* _Rendered images with source text_
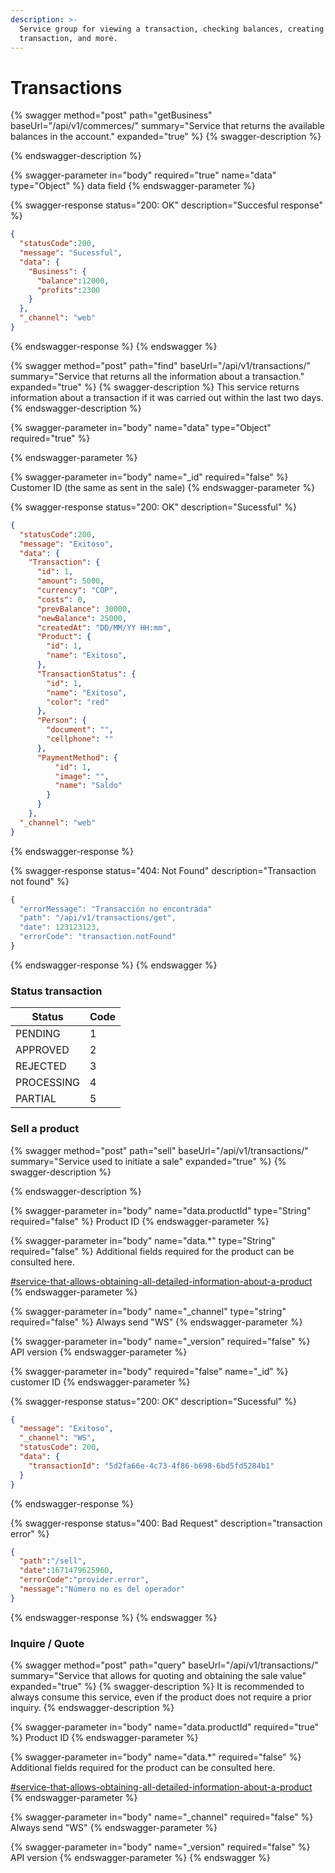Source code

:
 ```yaml
---
description: >-
  Service group for viewing a transaction, checking balances, creating a new
  transaction, and more.
---
```


# Transactions

{% swagger method="post" path="getBusiness" baseUrl="/api/v1/commerces/" summary="Service that returns the available balances in the account." expanded="true" %}
{% swagger-description %}

{% endswagger-description %}

{% swagger-parameter in="body" required="true" name="data" type="Object" %}
data field
{% endswagger-parameter %}

{% swagger-response status="200: OK" description="Succesful response" %}
```json
{
  "statusCode":200,
  "message": "Sucessful",
  "data": { 
    "Business": {
      "balance":12000,
      "profits":2300
    }
  },
  "_channel": "web"
}
```
{% endswagger-response %}
{% endswagger %}

{% swagger method="post" path="find" baseUrl="/api/v1/transactions/" summary="Service that returns all the information about a transaction." expanded="true" %}
{% swagger-description %}
This service returns information about a transaction if it was carried out within the last two days.
{% endswagger-description %}

{% swagger-parameter in="body" name="data" type="Object" required="true" %}

{% endswagger-parameter %}

{% swagger-parameter in="body" name="_id" required="false" %}
Customer ID (the same as sent in the sale)
{% endswagger-parameter %}

{% swagger-response status="200: OK" description="Sucessful" %}
```json
{
  "statusCode":200,
  "message": "Exitoso",
  "data": {
    "Transaction": {
      "id": 1,
      "amount": 5000,
      "currency": "COP",
      "costs": 0,
      "prevBalance": 30000,
      "newBalance": 25000,
      "createdAt": "DD/MM/YY HH:mm",
      "Product": {
        "id": 1,
        "name": "Exitoso",
      },
      "TransactionStatus": {
        "id": 1,
        "name": "Exitoso",
        "color": "red"
      },
      "Person": {
        "document": "",
        "cellphone": ""
      },
      "PaymentMethod": {
          "id": 1,
          "image": "",
          "name": "Saldo"
        }
      }
    },
  "_channel": "web"
}
```
{% endswagger-response %}

{% swagger-response status="404: Not Found" description="Transaction not found" %}
```javascript
{
  "errorMessage": "Transacción no encontrada"
  "path": "/api/v1/transactions/get",
  "date": 123123123,
  "errorCode": "transaction.notFound"
}
```
{% endswagger-response %}
{% endswagger %}

### Status transaction

| Status     | Code |
| ---------- | ---- |
| PENDING    | 1    |
| APPROVED   | 2    |
| REJECTED   | 3    |
| PROCESSING | 4    |
| PARTIAL    | 5    |

### Sell a product

{% swagger method="post" path="sell" baseUrl="/api/v1/transactions/" summary="Service used to initiate a sale" expanded="true" %}
{% swagger-description %}

{% endswagger-description %}

{% swagger-parameter in="body" name="data.productId" type="String" required="false" %}
Product ID
{% endswagger-parameter %}

{% swagger-parameter in="body" name="data.*" type="String" required="false" %}
Additional fields required for the product can be consulted here.



[#service-that-allows-obtaining-all-detailed-information-about-a-product](../productos.md#service-that-allows-obtaining-all-detailed-information-about-a-product "mention")
{% endswagger-parameter %}

{% swagger-parameter in="body" name="_channel" type="string" required="false" %}
Always send "WS"
{% endswagger-parameter %}

{% swagger-parameter in="body" name="_version" required="false" %}
API version
{% endswagger-parameter %}

{% swagger-parameter in="body" required="false" name="_id" %}
customer ID
{% endswagger-parameter %}

{% swagger-response status="200: OK" description="Sucessful" %}
```json
{
  "message": "Exitoso",
  "_channel": "WS",
  "statusCode": 200,
  "data": {
    "transactionId": "5d2fa66e-4c73-4f86-b698-6bd5fd5284b1"
  }
}
```
{% endswagger-response %}

{% swagger-response status="400: Bad Request" description="transaction error" %}
```json
{
  "path":"/sell",
  "date":1671479625960,
  "errorCode":"provider.error",
  "message":"Número no es del operador"
}
```
{% endswagger-response %}
{% endswagger %}

### Inquire / Quote

{% swagger method="post" path="query" baseUrl="/api/v1/transactions/" summary="Service that allows for quoting and obtaining the sale value" expanded="true" %}
{% swagger-description %}
It is recommended to always consume this service, even if the product does not require a prior inquiry.
{% endswagger-description %}

{% swagger-parameter in="body" name="data.productId" required="true" %}
Product ID
{% endswagger-parameter %}

{% swagger-parameter in="body" name="data.*" required="false" %}
Additional fields required for the product can be consulted here.



[#service-that-allows-obtaining-all-detailed-information-about-a-product](../productos.md#service-that-allows-obtaining-all-detailed-information-about-a-product "mention")
{% endswagger-parameter %}

{% swagger-parameter in="body" name="_channel" required="false" %}
Always send "WS"
{% endswagger-parameter %}

{% swagger-parameter in="body" name="_version" required="false" %}
API version
{% endswagger-parameter %}
{% endswagger %}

* _Task statement_
Write out all the entries word for word, but drop the pictures.

* _Response to this task_
Source code

:
 ```yaml
---
description: >-
  Service group for viewing a transaction, checking balances, creating a new
  transaction, and more.
---
```


# Transactions

{% swagger method="post" path="getBusiness" baseUrl="/api/v1/commerces/" summary="Service that returns the available balances in the account." expanded="true" %}
{% swagger-description %}

{% endswagger-description %}

{% swagger-parameter in="body" required="true" name="data" type="Object" %}
data field
{% endswagger-parameter %}

{% swagger-response status="200: OK" description="Succesful response" %}
```json
{
  "statusCode":200,
  "message": "Sucessful",
  "data": { 
    "Business": {
      "balance":12000,
      "profits":2300
    }
  },
  "_channel": "web"
}
```
{% endswagger-response %}
{% endswagger %}

{% swagger method="post" path="find" baseUrl="/api/v1/transactions/" summary="Service that returns all the information about a transaction." expanded="true" %}
{% swagger-description %}
This service returns information about a transaction if it was carried out within the last two days.
{% endswagger-description %}

{% swagger-parameter in="body" name="data" type="Object" required="true" %}

{% endswagger-parameter %}

{% swagger-parameter in="body" name="_id" required="false" %}
Customer ID (the same as sent in the sale)
{% endswagger-parameter %}

{% swagger-response status="200: OK" description="Sucessful" %}
```json
{
  "statusCode":200,
  "message": "Exitoso",
  "data": {
    "Transaction": {
      "id": 1,
      "amount": 5000,
      "currency": "COP",
      "costs": 0,
      "prevBalance": 30000,
      "newBalance": 25000,
      "createdAt": "DD/MM/YY HH:mm",
      "Product": {
        "id": 1,
        "name": "Exitoso",
      },
      "TransactionStatus": {
        "id": 1,
        "name": "Exitoso",
        "color": "red"
      },
      "Person": {
        "document": "",
        "cellphone": ""
      },
      "PaymentMethod": {
          "id": 1,
          "image": "",
          "name": "Saldo"
        }
      }
    },
  "_channel": "web"
}
```
{% endswagger-response %}

{% swagger-response status="404: Not Found" description="Transaction not found" %}
```javascript
{
  "errorMessage": "Transacción no encontrada"
  "path": "/api/v1/transactions/get",
  "date": 123123123,
  "errorCode": "transaction.notFound"
}
```
{% endswagger-response %}
{% endswagger %}

### Status transaction

| Status     | Code |
| ---------- | ---- |
| PENDING    | 1    |
| APPROVED   | 2    |
| REJECTED   | 3    |
| PROCESSING | 4    |
| PARTIAL    | 5    |

### Sell a product

{% swagger method="post" path="sell" baseUrl="/api/v1/transactions/" summary="Service used to initiate a sale" expanded="true" %}
{% swagger-description %}

{% endswagger-description %}

{% swagger-parameter in="body" name="data.productId" type="String" required="false" %}
Product ID
{% endswagger-parameter %}

{% swagger-parameter in="body" name="data.*" type="String" required="false" %}
Additional fields required for the product can be consulted here.



[#service-that-allows-obtaining-all-detailed-information-about-a-product](../productos.md#service-that-allows-obtaining-all-detailed-information-about-a-product "mention")
{% endswagger-parameter %}

{% swagger-parameter in="body" name="_channel" type="string" required="false" %}
Always send "WS"
{% endswagger-parameter %}

{% swagger-parameter in="body" name="_version" required="false" %}
API version
{% endswagger-parameter %}

{% swagger-parameter in="body" required="false" name="_id" %}
customer ID
{% endswagger-parameter %}

{% swagger-response status="200: OK" description="Sucessful" %}
```json
{
  "message": "Exitoso",
  "_channel": "WS",
  "statusCode": 200,
  "data": {
    "transactionId": "5d2fa66e-4c73-4f86-b698-6bd5fd5284b1"
  }
}
```
{% endswagger-response %}

{% swagger-response status="400: Bad Request" description="transaction error" %}
```json
{
  "path":"/sell",
  "date":1671479625960,
  "errorCode":"provider.error",
  "message":"Número no es del operador"
}
```
{% endswagger-response %}
{% endswagger %}

### Inquire / Quote

{% swagger method="post" path="query" baseUrl="/api/v1/transactions/" summary="Service that allows for quoting and obtaining the sale value" expanded="true" %}
{% swagger-description %}
It is recommended to always consume this service, even if the product does not require a prior inquiry.
{% endswagger-description %}

{% swagger-parameter in="body" name="data.productId" required="true" %}
Product ID
{% endswagger-parameter %}

{% swagger-parameter in="body" name="data.*" required="false" %}
Additional fields required for the product can be consulted here.



[#service-that-allows-obtaining-all-detailed-information-about-a-product](../productos.md#service-that-allows-obtaining-all-detailed-information-about-a-product "mention")
{% endswagger-parameter %}

{% swagger-parameter in="body" name="_channel" required="false" %}
Always send "WS"
{% endswagger-parameter %}

{% swagger-parameter in="body" name="_version" required="false" %}
API version
{% endswagger-parameter %}
{% endswagger %}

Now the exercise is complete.